Section 8.3 formulates in the framework of Sect. 8.2 the classical theory of the atomic MOESI protocol together with some auxiliary technical results that are needed later. Also we have enriched the standard MOESI protocol by a treatment of compare-and-swap (CAS) operations. We did this for two reasons: i) compare-and-swap operations are essential for the implementation of locks. Thus, multi-core machines without such operations are of limited use to put it mildly, ii) compare-and-swap is not a read followed by a conditional write; it is an atomic read followed by a conditional write, and this makes a large difference for the implementation.

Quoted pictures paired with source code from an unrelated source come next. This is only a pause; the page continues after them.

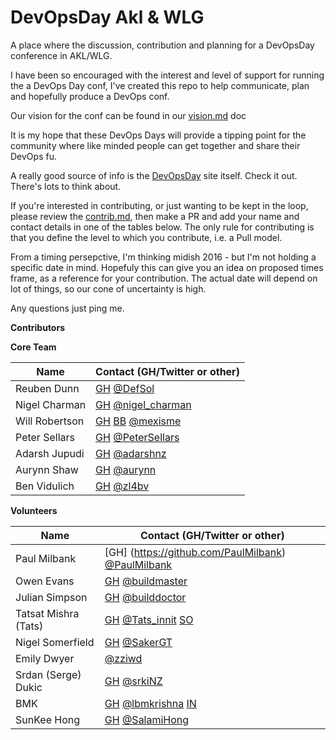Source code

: # DevOpsDay Akl & WLG
A place where the discussion, contribution and planning for a DevOpsDay conference in AKL/WLG.

I have been so encouraged with the interest and level of support for running the a DevOps Day conf, I've created this repo to help communicate, plan and hopefully produce a DevOps conf.

Our vision for the conf can be found in our [vision.md](Vision.md) doc

It is my hope that these DevOps Days will provide a tipping point for the community where like minded people can get together and share their DevOps fu.

A really good source of info is the [DevOpsDay](http://www.devopsdays.org/pages/organizing/) site itself. Check it out. There's lots to think about.

If you're interested in contributing, or just wanting to be kept in the loop, please review the [contrib.md](Contrib.md), then make a PR and add your name and contact details in one of the tables below. The only rule for contributing is that you define the level to which you contribute, i.e. a Pull model.

From a timing persepctive, I'm thinking midish 2016 - but I'm not holding a specific date in mind. Hopefuly this can give you an idea on proposed times frame, as a reference for your contribution.  The actual date will depend on lot of things, so our cone of uncertainty is high.

Any questions just ping me.

**Contributors**

**Core Team**

| Name          |Contact (GH/Twitter or other)
| ------------- |---------------|
| Reuben Dunn   | [GH](https://github.com/DefSol) [@DefSol](https://twitter.com/DefSol) |
| Nigel Charman | [GH](https://github.com/nigelcharman) [@nigel_charman](https://twitter.com/nigel_charman)|
| Will Robertson | [GH](https://github.com/mexisme) [BB](https://bitbucket.org/mexisme) [@mexisme](https://twitter.com/mexisme)|
| Peter Sellars | [GH](https://github.com/petersellars) [@PeterSellars](https://twitter.com/petersellars)|
| Adarsh Jupudi | [GH](https://github.com/jcadarsh) [@adarshnz](https://twitter.com/adarshnz)|
| Aurynn Shaw   | [GH](https://github.com/aurynn) [@aurynn](https://twitter.com/aurynn)|
| Ben Vidulich | [GH](https://github.com/zl4bv) [@zl4bv](https://twitter.com/zl4bv) |

**Volunteers**

| Name          |Contact (GH/Twitter or other)
| ------------- |---------------|
| Paul Milbank	| [GH] (https://github.com/PaulMilbank) [@PaulMilbank](https://twitter.com/PaulMilbank)
| Owen Evans    | [GH](https://github.com/buildmaster) [@buildmaster](https://twitter.com/buildmaster)|
| Julian Simpson | [GH](https://github.com/builddoctor) [@builddoctor](https://twitter.com/builddoctor) |
| Tatsat Mishra (Tats) | [GH](https://github.com/Tatsinnit) [@Tats_innit](https://twitter.com/Tats_innit) [SO](http://stackoverflow.com/users/1210059/tats-innit) |
| Nigel Somerfield | [GH](https://github.com/sakergt) [@SakerGT](https://twitter.com/SakerGT) |
| Emily Dwyer | [@zziwd](https://twitter.com/zziwd) |
| Srdan (Serge) Dukic | [GH](https://github.com/srkiNZ84) [@srkiNZ](https://twitter.com/srkiNZ) |
| BMK | [GH](https://github.com/LBMKRISHNA) [@lbmkrishna](https://twitter.com/lbmkrishna) [IN](https://nz.linkedin.com/in/bmknz) |
| SunKee Hong | [GH](https://github.com/thesalami) [@SalamiHong](https://twitter.com/SalamiHong) |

A hardware-level implementation of the protocol for the direct mapped caches is presented in Sect. 8.4. It has the obvious three parts: i) data paths, ii) control automata, and iii) bus arbiter. The construction of data paths and control automata is not exactly straightforward. Caches in the data part generally consist of general 2-port RAMs, because they have to be able to serve their processor and to participate in the snooping bus protocol at the same time. We have provided each processor with two control automata: a master automaton processing requests of the processor and a slave automaton organizing the cache response to the requests of other masters on the bus. The arbiter does round robin scheduling of bus requests. One should sleep an extra hour at night before presenting this material in the classroom.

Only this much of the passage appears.